━━ Data records

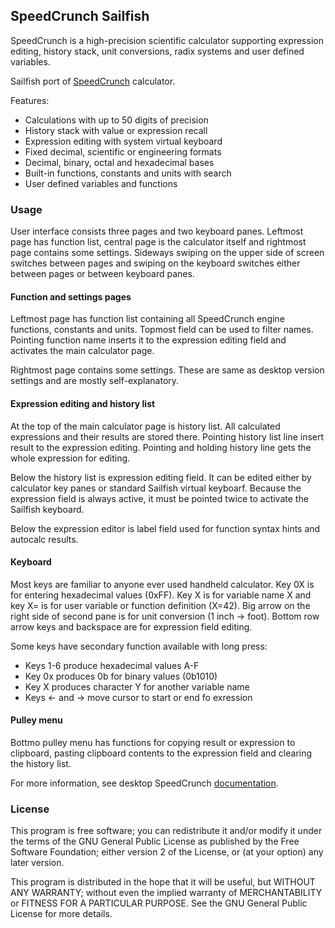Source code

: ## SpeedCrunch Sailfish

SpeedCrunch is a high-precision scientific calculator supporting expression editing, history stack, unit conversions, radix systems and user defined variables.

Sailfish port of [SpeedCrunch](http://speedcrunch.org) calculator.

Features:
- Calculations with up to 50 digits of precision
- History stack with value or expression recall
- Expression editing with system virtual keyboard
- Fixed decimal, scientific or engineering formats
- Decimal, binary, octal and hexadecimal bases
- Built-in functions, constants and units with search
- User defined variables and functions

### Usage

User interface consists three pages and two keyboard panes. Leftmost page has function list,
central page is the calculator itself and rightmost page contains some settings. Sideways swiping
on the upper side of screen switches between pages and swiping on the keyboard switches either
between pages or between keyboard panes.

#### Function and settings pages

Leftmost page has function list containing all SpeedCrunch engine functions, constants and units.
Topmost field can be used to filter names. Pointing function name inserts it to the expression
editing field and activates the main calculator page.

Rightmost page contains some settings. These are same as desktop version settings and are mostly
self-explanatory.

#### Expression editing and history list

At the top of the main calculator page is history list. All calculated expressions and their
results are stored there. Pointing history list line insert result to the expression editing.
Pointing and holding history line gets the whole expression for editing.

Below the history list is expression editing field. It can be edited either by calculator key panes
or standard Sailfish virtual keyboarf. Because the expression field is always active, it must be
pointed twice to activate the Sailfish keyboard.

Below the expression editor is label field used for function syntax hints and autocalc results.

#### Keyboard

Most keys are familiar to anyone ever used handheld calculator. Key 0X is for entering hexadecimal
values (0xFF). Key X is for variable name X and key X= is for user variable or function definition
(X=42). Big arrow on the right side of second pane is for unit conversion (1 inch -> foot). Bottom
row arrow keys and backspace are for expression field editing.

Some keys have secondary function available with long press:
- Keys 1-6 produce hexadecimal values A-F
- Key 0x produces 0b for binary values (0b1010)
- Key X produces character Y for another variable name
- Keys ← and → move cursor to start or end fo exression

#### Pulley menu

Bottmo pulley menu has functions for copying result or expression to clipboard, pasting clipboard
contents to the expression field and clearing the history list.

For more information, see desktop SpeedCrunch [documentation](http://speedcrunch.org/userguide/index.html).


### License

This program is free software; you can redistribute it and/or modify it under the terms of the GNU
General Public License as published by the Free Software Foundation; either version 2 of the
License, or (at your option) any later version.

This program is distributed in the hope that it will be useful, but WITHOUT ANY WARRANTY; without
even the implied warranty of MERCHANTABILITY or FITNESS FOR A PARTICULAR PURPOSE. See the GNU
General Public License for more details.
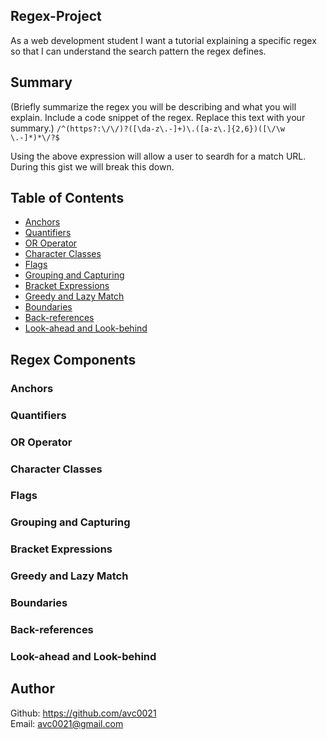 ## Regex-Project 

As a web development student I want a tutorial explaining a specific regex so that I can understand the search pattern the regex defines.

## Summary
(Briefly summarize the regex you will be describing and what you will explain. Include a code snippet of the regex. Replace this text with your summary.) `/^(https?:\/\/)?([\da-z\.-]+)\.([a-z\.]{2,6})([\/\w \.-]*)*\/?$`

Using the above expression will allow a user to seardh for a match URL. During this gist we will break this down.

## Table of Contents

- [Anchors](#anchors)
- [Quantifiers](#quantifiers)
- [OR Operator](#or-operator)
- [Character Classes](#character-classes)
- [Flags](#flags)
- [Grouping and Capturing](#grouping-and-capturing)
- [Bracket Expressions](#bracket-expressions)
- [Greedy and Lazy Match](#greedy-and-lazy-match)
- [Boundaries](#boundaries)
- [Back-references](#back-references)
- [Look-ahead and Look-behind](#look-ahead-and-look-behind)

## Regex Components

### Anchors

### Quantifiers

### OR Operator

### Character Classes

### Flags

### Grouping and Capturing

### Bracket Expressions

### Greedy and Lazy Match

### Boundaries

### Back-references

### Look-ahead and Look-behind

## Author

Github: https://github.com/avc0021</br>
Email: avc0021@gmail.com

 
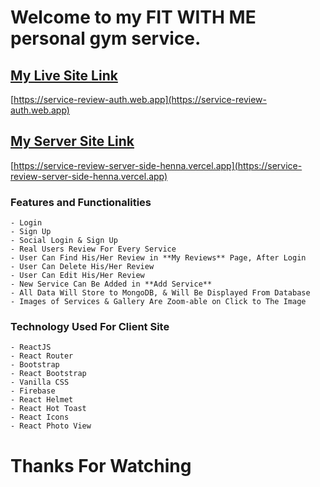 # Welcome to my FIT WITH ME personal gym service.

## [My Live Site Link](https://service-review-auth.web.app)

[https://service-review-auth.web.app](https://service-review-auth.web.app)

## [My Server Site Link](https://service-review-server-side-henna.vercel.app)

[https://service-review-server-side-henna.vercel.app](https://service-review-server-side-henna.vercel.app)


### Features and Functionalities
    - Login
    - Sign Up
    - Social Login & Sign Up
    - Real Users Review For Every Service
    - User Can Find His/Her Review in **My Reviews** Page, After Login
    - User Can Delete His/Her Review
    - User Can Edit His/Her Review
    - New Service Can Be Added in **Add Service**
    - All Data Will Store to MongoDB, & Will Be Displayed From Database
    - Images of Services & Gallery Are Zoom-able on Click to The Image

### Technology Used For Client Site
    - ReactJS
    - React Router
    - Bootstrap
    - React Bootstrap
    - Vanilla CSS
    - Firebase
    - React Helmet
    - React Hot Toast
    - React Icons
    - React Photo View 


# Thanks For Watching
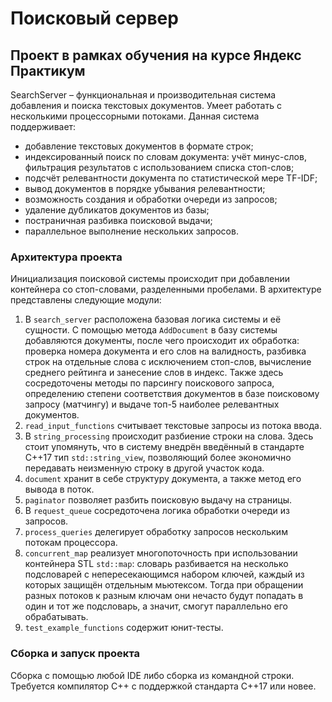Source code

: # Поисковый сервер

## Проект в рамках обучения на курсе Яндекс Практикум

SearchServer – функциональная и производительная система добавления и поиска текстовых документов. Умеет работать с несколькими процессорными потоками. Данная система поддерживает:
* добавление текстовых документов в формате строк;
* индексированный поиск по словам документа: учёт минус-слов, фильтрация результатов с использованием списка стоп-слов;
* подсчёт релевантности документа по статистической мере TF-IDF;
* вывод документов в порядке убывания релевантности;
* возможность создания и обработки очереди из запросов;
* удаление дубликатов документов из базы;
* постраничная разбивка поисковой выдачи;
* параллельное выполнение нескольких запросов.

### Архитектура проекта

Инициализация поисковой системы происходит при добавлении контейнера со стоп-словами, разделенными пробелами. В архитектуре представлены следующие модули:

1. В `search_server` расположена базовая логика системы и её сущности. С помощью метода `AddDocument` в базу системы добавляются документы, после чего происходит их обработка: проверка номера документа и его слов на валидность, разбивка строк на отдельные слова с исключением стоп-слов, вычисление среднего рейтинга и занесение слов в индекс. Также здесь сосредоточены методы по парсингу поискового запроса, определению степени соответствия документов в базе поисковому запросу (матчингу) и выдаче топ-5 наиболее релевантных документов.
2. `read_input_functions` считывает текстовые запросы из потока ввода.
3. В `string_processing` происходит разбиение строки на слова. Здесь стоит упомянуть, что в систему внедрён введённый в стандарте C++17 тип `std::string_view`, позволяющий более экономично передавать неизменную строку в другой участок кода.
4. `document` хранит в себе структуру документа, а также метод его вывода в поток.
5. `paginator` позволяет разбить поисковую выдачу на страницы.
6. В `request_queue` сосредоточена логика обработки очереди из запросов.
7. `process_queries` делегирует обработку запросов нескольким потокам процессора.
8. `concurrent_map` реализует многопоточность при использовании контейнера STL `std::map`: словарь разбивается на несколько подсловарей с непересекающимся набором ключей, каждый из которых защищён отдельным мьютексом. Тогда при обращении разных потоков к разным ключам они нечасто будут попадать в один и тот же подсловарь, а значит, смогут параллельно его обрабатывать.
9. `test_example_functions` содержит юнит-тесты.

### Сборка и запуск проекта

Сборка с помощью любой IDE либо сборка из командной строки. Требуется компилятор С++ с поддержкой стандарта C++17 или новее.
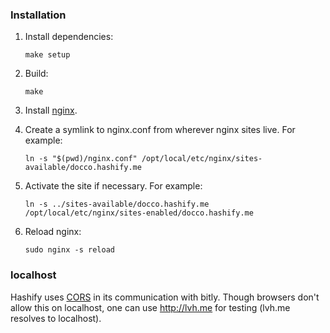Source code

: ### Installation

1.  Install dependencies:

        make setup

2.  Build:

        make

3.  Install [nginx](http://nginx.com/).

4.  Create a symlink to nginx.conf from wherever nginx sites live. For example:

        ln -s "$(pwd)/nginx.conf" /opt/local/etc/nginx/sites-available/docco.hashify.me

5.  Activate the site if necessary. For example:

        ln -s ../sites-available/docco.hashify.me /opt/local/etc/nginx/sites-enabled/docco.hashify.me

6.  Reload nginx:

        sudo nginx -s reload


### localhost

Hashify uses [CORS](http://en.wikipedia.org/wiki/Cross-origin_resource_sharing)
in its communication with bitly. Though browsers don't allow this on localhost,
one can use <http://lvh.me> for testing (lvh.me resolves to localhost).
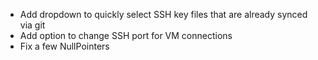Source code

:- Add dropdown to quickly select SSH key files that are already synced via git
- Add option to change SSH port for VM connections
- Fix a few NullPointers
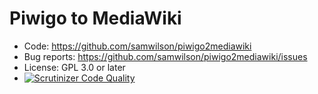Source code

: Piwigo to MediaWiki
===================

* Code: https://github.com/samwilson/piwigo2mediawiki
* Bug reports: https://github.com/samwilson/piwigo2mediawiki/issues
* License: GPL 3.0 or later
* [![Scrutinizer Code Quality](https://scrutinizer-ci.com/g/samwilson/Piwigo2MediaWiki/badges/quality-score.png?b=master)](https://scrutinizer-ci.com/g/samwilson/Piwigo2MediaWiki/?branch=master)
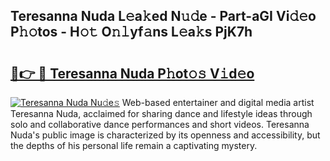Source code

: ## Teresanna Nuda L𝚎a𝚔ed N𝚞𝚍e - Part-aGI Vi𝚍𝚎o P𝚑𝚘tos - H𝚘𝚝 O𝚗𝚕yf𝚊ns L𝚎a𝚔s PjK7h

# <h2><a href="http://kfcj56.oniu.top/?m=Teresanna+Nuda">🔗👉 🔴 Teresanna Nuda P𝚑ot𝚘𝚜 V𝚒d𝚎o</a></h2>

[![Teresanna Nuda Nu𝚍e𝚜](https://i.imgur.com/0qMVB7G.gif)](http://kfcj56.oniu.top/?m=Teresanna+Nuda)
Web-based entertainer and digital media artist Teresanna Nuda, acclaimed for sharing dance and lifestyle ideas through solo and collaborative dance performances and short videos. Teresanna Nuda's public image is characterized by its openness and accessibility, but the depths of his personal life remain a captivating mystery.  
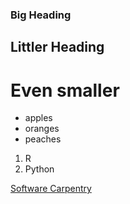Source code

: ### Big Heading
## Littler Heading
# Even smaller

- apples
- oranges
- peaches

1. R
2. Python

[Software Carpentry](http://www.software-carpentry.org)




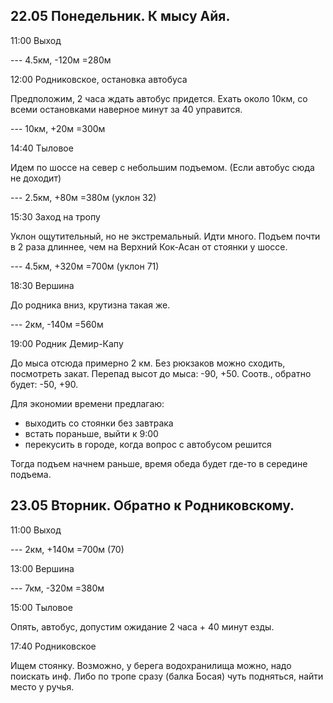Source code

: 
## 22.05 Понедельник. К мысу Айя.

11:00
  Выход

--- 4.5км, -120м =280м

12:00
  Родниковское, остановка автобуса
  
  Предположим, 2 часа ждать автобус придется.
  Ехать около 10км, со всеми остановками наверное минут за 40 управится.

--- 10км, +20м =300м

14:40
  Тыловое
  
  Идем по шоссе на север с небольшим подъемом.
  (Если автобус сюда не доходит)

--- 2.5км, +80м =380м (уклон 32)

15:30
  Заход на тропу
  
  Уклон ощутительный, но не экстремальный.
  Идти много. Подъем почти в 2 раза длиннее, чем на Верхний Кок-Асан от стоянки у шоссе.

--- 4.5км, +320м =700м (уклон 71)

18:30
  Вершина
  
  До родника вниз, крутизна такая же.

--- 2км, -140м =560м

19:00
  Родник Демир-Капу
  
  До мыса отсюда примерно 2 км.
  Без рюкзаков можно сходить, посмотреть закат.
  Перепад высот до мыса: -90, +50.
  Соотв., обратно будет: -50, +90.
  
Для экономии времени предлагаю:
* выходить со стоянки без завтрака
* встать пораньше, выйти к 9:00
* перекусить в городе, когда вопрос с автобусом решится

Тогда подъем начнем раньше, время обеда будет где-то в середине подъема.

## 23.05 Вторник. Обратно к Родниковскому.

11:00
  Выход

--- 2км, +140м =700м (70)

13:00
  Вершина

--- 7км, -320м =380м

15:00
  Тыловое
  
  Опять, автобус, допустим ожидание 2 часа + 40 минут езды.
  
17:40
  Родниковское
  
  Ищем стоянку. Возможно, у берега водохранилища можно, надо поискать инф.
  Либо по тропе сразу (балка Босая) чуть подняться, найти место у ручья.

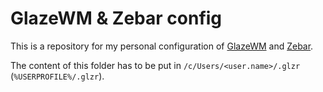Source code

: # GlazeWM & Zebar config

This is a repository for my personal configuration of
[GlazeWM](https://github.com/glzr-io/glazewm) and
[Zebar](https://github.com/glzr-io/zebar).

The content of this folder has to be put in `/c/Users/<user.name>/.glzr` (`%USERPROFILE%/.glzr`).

━━━━

• _Exercise objective_
Only the lines from the start of the records to the one containing "SpeedCrunch is a" should be repeated, exactly and with both ends kept; drop any pictures.

• _Result below_
Source code

: ## SpeedCrunch Sailfish

SpeedCrunch is a high-precision scientific calculator supporting expression editing, history stack, unit conversions, radix systems and user defined variables.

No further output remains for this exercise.